Calling external processes from the database is very vendor specific.
Just off the top of my head:
SQLServer can call CLR programs from
triggers,
postgresql can call arbitrary C
functions loaded dynamically,
MySQL can call arbitrary C functions,
but they must be compiled in,
Sybase can make system calls if set
up to do so.
The simplest thing to do is to have the insert/update/delete triggers make an entry in some log table, and have your java program monitor that table. Good columns to have in your log table would be things like EVENT_CODE, LOG_DATETIME, and LOG_MSG.
Unless you require very high performance or need to handle 100Ks of records, that is probably sufficient.
I think you're confusing two things. They are both highly db vendor specific.
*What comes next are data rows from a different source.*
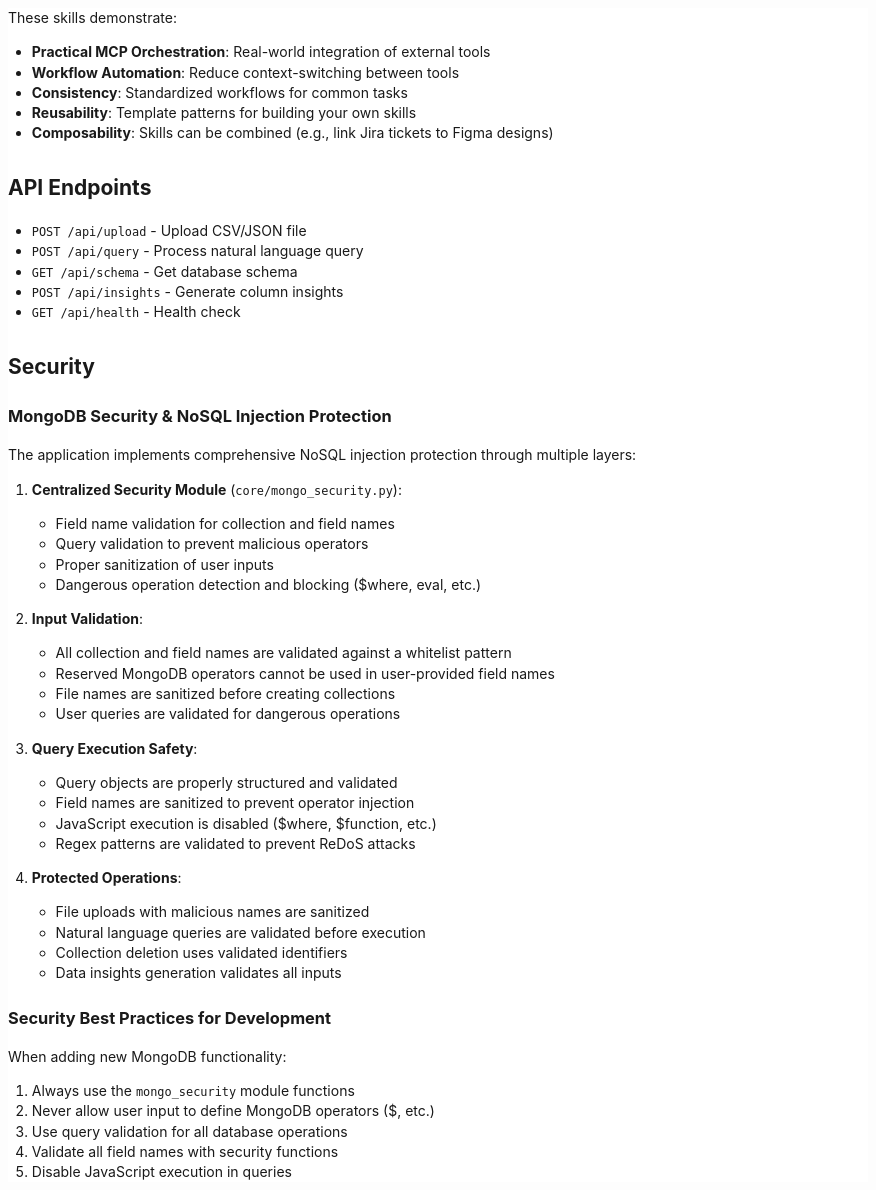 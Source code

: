 These skills demonstrate:
- **Practical MCP Orchestration**: Real-world integration of external tools
- **Workflow Automation**: Reduce context-switching between tools
- **Consistency**: Standardized workflows for common tasks
- **Reusability**: Template patterns for building your own skills
- **Composability**: Skills can be combined (e.g., link Jira tickets to Figma designs)

## API Endpoints

- `POST /api/upload` - Upload CSV/JSON file
- `POST /api/query` - Process natural language query
- `GET /api/schema` - Get database schema
- `POST /api/insights` - Generate column insights
- `GET /api/health` - Health check

## Security

### MongoDB Security & NoSQL Injection Protection

The application implements comprehensive NoSQL injection protection through multiple layers:

1. **Centralized Security Module** (`core/mongo_security.py`):
   - Field name validation for collection and field names
   - Query validation to prevent malicious operators
   - Proper sanitization of user inputs
   - Dangerous operation detection and blocking ($where, eval, etc.)

2. **Input Validation**:
   - All collection and field names are validated against a whitelist pattern
   - Reserved MongoDB operators cannot be used in user-provided field names
   - File names are sanitized before creating collections
   - User queries are validated for dangerous operations

3. **Query Execution Safety**:
   - Query objects are properly structured and validated
   - Field names are sanitized to prevent operator injection
   - JavaScript execution is disabled ($where, $function, etc.)
   - Regex patterns are validated to prevent ReDoS attacks

4. **Protected Operations**:
   - File uploads with malicious names are sanitized
   - Natural language queries are validated before execution
   - Collection deletion uses validated identifiers
   - Data insights generation validates all inputs

### Security Best Practices for Development

When adding new MongoDB functionality:
1. Always use the `mongo_security` module functions
2. Never allow user input to define MongoDB operators ($, etc.)
3. Use query validation for all database operations
4. Validate all field names with security functions
5. Disable JavaScript execution in queries
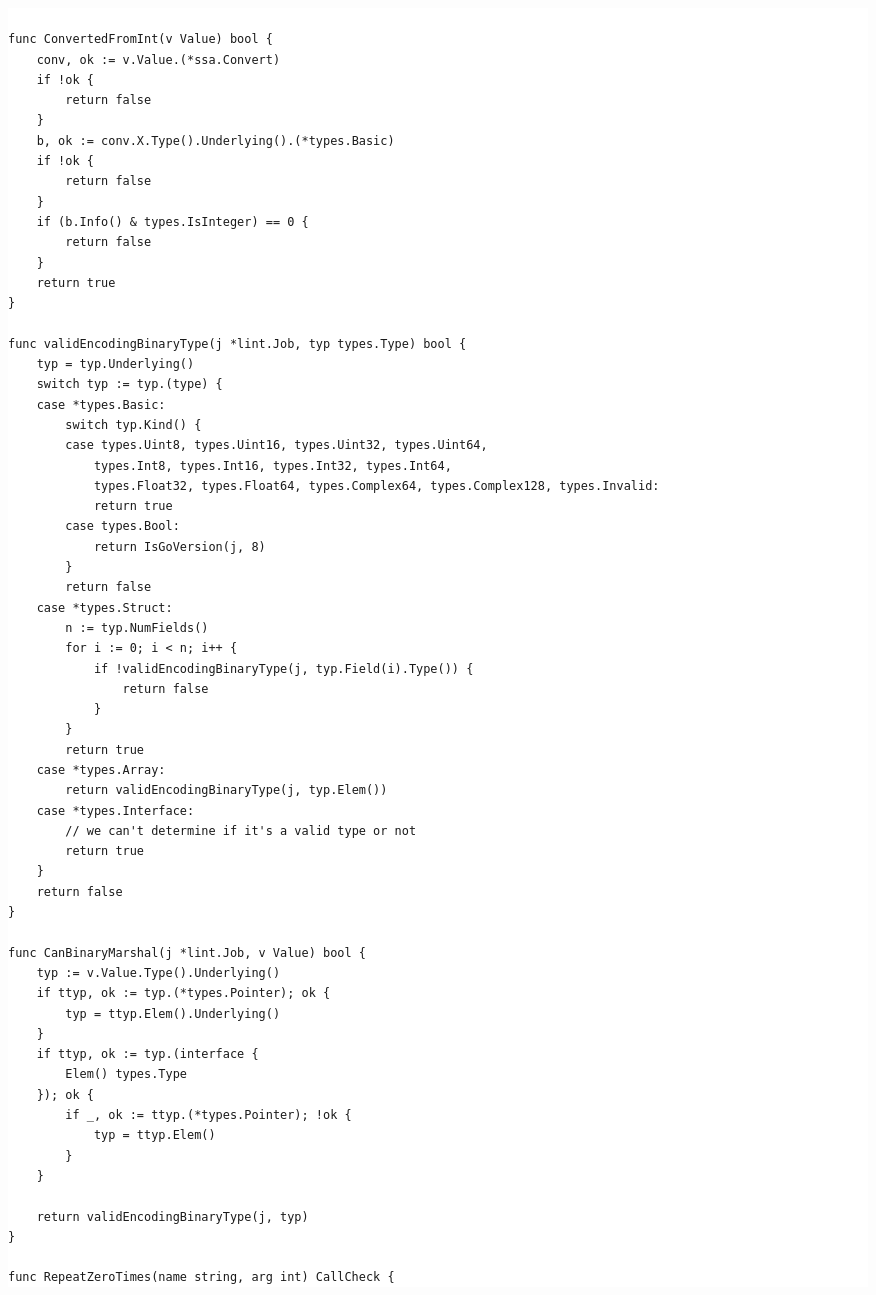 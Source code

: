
 ```

func ConvertedFromInt(v Value) bool {
	conv, ok := v.Value.(*ssa.Convert)
	if !ok {
		return false
	}
	b, ok := conv.X.Type().Underlying().(*types.Basic)
	if !ok {
		return false
	}
	if (b.Info() & types.IsInteger) == 0 {
		return false
	}
	return true
}

func validEncodingBinaryType(j *lint.Job, typ types.Type) bool {
	typ = typ.Underlying()
	switch typ := typ.(type) {
	case *types.Basic:
		switch typ.Kind() {
		case types.Uint8, types.Uint16, types.Uint32, types.Uint64,
			types.Int8, types.Int16, types.Int32, types.Int64,
			types.Float32, types.Float64, types.Complex64, types.Complex128, types.Invalid:
			return true
		case types.Bool:
			return IsGoVersion(j, 8)
		}
		return false
	case *types.Struct:
		n := typ.NumFields()
		for i := 0; i < n; i++ {
			if !validEncodingBinaryType(j, typ.Field(i).Type()) {
				return false
			}
		}
		return true
	case *types.Array:
		return validEncodingBinaryType(j, typ.Elem())
	case *types.Interface:
		// we can't determine if it's a valid type or not
		return true
	}
	return false
}

func CanBinaryMarshal(j *lint.Job, v Value) bool {
	typ := v.Value.Type().Underlying()
	if ttyp, ok := typ.(*types.Pointer); ok {
		typ = ttyp.Elem().Underlying()
	}
	if ttyp, ok := typ.(interface {
		Elem() types.Type
	}); ok {
		if _, ok := ttyp.(*types.Pointer); !ok {
			typ = ttyp.Elem()
		}
	}

	return validEncodingBinaryType(j, typ)
}

func RepeatZeroTimes(name string, arg int) CallCheck {
```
The first I shall call "triggers". I am sure there is at least one DB vendor who thinks triggers are different than this, but bear with me. A trigger is a server-side piece of code that can be attached to table. For instance, you could run a PSQL stored procedure on every update in table X. Some databases allow you to write these in real programming languages, others only in their variant of SQL. Triggers are typically reasonably fast and scalable.
The other I shall call "events". These are triggers that fire in the database that allow you to define an event handler in your client program. IE, any time there are updates to the clients database, fire updateClientsList in your program. For instance, using python and firebird see http://www.firebirdsql.org/devel/python/docs/3.3.0/beyond-python-db-api.html#database-event-notification
I believe the previous suggestion to use a monitor is an equivalent way to implement this using some other database. Maybe oracle? MSSQL Notification services, mentioned in another answer is another implementation of this as well.
I would go so far as to say you'd better REALLY know why you want the database to notify your client program, otherwise you should stick with server side triggers.
What you're asking completely depends on both the database you're using and the framework you're using to communicate with your database.
If you're using something like Hibernate as your persistence layer, it has a set of listeners and interceptors that you can use to monitor records going in and out of the database.
There are a few different techniques here depending on the database you're using. One idea is to poll the database (which I'm sure you're trying to avoid). Basically you could check for changes every so often.
Another solution (if you're using SQL Server 2005) is to use Notification Services, although this techonology is supposedly being replaced in SQL 2008 (we haven't seen a pure replacement yet, but Microsoft has talked about it publicly).
This is usually what the standard client/server application is for. If all inserts/updates/deletes go through the server application, which then modifies the database, then client applications can find out much easier what changes were made.
If you are using postgresql it has capability to listen notifications from JDBC client.
I would suggest using a timestamp column, last updated, together with possibly the user updating the record, and then let the clients check their local record timestamp against that of the persisted record.
The added complexity of adding a callback/trigger functionality is just not worth it in my opinion, unless supported by the database backend and the client library used, like for instance the notification services offered for SQL Server 2005 used together with ADO.NET.